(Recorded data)
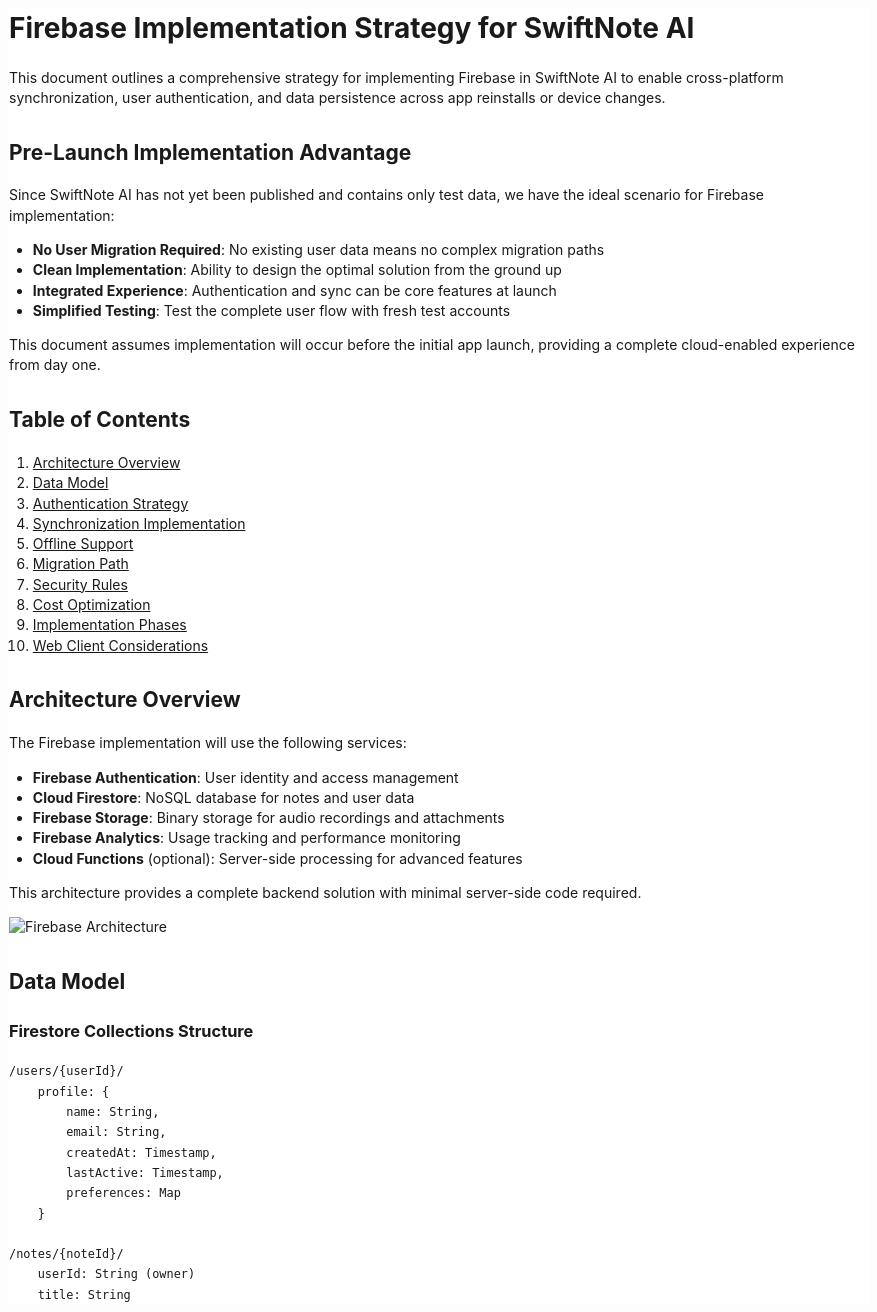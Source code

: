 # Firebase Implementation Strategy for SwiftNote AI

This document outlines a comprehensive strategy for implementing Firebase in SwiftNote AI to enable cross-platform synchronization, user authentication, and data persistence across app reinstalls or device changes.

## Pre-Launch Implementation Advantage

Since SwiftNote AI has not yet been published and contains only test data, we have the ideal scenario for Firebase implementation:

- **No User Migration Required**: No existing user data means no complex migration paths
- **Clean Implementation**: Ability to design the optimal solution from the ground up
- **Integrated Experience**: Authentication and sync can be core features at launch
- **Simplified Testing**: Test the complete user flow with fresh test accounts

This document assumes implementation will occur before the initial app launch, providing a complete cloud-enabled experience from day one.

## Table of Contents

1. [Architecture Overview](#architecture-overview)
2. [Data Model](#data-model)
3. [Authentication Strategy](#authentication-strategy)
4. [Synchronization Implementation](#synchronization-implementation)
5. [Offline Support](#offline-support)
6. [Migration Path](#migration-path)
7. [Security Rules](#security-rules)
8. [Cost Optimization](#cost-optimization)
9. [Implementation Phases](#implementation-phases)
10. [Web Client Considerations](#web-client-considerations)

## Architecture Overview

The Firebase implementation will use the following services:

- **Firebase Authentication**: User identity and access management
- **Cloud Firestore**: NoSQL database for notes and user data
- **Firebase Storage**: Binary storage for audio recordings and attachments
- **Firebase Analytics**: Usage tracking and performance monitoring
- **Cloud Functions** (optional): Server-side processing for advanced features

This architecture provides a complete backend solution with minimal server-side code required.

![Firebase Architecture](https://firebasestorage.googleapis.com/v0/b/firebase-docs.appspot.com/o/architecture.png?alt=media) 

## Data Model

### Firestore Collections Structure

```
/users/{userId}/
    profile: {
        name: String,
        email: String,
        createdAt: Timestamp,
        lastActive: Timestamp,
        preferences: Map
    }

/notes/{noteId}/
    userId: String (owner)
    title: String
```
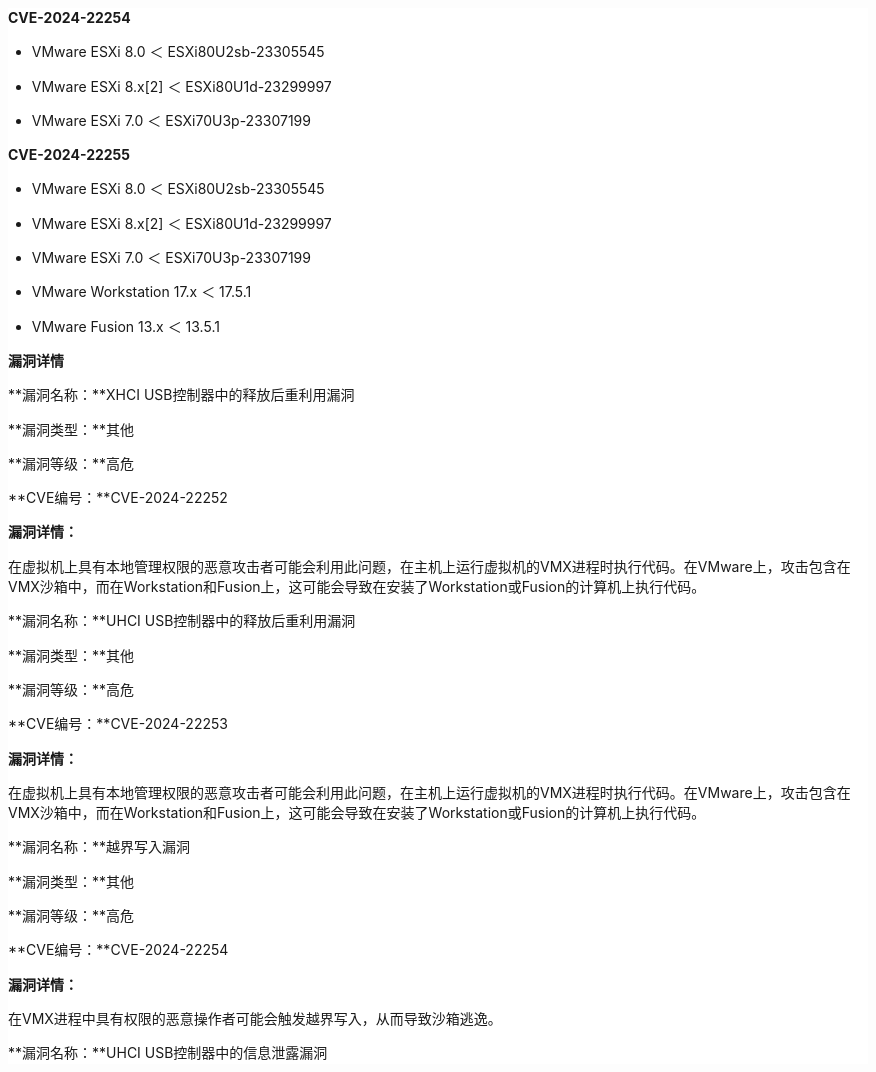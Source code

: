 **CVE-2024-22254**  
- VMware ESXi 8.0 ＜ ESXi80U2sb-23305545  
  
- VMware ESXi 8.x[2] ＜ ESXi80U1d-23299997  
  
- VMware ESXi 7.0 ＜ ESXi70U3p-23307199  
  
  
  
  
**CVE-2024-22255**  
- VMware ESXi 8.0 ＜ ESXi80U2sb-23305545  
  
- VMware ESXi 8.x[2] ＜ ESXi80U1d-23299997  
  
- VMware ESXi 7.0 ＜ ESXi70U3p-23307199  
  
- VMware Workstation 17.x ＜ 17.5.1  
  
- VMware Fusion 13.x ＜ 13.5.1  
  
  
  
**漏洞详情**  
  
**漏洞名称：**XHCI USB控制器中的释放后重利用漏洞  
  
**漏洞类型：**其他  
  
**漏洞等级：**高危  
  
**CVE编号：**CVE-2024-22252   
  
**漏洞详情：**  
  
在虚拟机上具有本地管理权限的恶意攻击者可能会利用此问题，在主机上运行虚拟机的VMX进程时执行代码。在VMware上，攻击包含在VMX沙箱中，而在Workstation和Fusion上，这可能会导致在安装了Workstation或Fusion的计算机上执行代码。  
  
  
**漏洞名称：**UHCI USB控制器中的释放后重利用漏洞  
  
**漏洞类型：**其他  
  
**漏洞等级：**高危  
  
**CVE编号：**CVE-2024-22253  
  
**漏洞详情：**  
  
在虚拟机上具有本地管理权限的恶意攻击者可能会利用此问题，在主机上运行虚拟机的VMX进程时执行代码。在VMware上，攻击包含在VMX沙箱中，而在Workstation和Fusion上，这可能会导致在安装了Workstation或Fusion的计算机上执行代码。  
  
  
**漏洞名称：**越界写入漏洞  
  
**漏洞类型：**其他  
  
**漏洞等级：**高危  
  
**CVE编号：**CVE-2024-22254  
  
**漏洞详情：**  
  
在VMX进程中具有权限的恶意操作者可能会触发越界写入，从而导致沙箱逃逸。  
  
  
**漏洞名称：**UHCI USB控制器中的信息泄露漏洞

How to complete this task: The data must be printed exactly, image-free.

Answer to this exercise:
Source code

: # Firebase Implementation Strategy for SwiftNote AI

This document outlines a comprehensive strategy for implementing Firebase in SwiftNote AI to enable cross-platform synchronization, user authentication, and data persistence across app reinstalls or device changes.

## Pre-Launch Implementation Advantage

Since SwiftNote AI has not yet been published and contains only test data, we have the ideal scenario for Firebase implementation:

- **No User Migration Required**: No existing user data means no complex migration paths
- **Clean Implementation**: Ability to design the optimal solution from the ground up
- **Integrated Experience**: Authentication and sync can be core features at launch
- **Simplified Testing**: Test the complete user flow with fresh test accounts

This document assumes implementation will occur before the initial app launch, providing a complete cloud-enabled experience from day one.

## Table of Contents

1. [Architecture Overview](#architecture-overview)
2. [Data Model](#data-model)
3. [Authentication Strategy](#authentication-strategy)
4. [Synchronization Implementation](#synchronization-implementation)
5. [Offline Support](#offline-support)
6. [Migration Path](#migration-path)
7. [Security Rules](#security-rules)
8. [Cost Optimization](#cost-optimization)
9. [Implementation Phases](#implementation-phases)
10. [Web Client Considerations](#web-client-considerations)

## Architecture Overview

The Firebase implementation will use the following services:

- **Firebase Authentication**: User identity and access management
- **Cloud Firestore**: NoSQL database for notes and user data
- **Firebase Storage**: Binary storage for audio recordings and attachments
- **Firebase Analytics**: Usage tracking and performance monitoring
- **Cloud Functions** (optional): Server-side processing for advanced features

This architecture provides a complete backend solution with minimal server-side code required.

![Firebase Architecture](https://firebasestorage.googleapis.com/v0/b/firebase-docs.appspot.com/o/architecture.png?alt=media) 

## Data Model

### Firestore Collections Structure

```
/users/{userId}/
    profile: {
        name: String,
        email: String,
        createdAt: Timestamp,
        lastActive: Timestamp,
        preferences: Map
    }

/notes/{noteId}/
    userId: String (owner)
    title: String
```
Source code

: **CVE-2024-22254**  
- VMware ESXi 8.0 ＜ ESXi80U2sb-23305545  
  
- VMware ESXi 8.x[2] ＜ ESXi80U1d-23299997  
  
- VMware ESXi 7.0 ＜ ESXi70U3p-23307199  
  
  
  
  
**CVE-2024-22255**  
- VMware ESXi 8.0 ＜ ESXi80U2sb-23305545  
  
- VMware ESXi 8.x[2] ＜ ESXi80U1d-23299997  
  
- VMware ESXi 7.0 ＜ ESXi70U3p-23307199  
  
- VMware Workstation 17.x ＜ 17.5.1  
  
- VMware Fusion 13.x ＜ 13.5.1  
  
  
  
**漏洞详情**  
  
**漏洞名称：**XHCI USB控制器中的释放后重利用漏洞  
  
**漏洞类型：**其他  
  
**漏洞等级：**高危  
  
**CVE编号：**CVE-2024-22252   
  
**漏洞详情：**  
  
在虚拟机上具有本地管理权限的恶意攻击者可能会利用此问题，在主机上运行虚拟机的VMX进程时执行代码。在VMware上，攻击包含在VMX沙箱中，而在Workstation和Fusion上，这可能会导致在安装了Workstation或Fusion的计算机上执行代码。  
  
  
**漏洞名称：**UHCI USB控制器中的释放后重利用漏洞  
  
**漏洞类型：**其他  
  
**漏洞等级：**高危  
  
**CVE编号：**CVE-2024-22253  
  
**漏洞详情：**  
  
在虚拟机上具有本地管理权限的恶意攻击者可能会利用此问题，在主机上运行虚拟机的VMX进程时执行代码。在VMware上，攻击包含在VMX沙箱中，而在Workstation和Fusion上，这可能会导致在安装了Workstation或Fusion的计算机上执行代码。  
  
  
**漏洞名称：**越界写入漏洞  
  
**漏洞类型：**其他  
  
**漏洞等级：**高危  
  
**CVE编号：**CVE-2024-22254  
  
**漏洞详情：**  
  
在VMX进程中具有权限的恶意操作者可能会触发越界写入，从而导致沙箱逃逸。  
  
  
**漏洞名称：**UHCI USB控制器中的信息泄露漏洞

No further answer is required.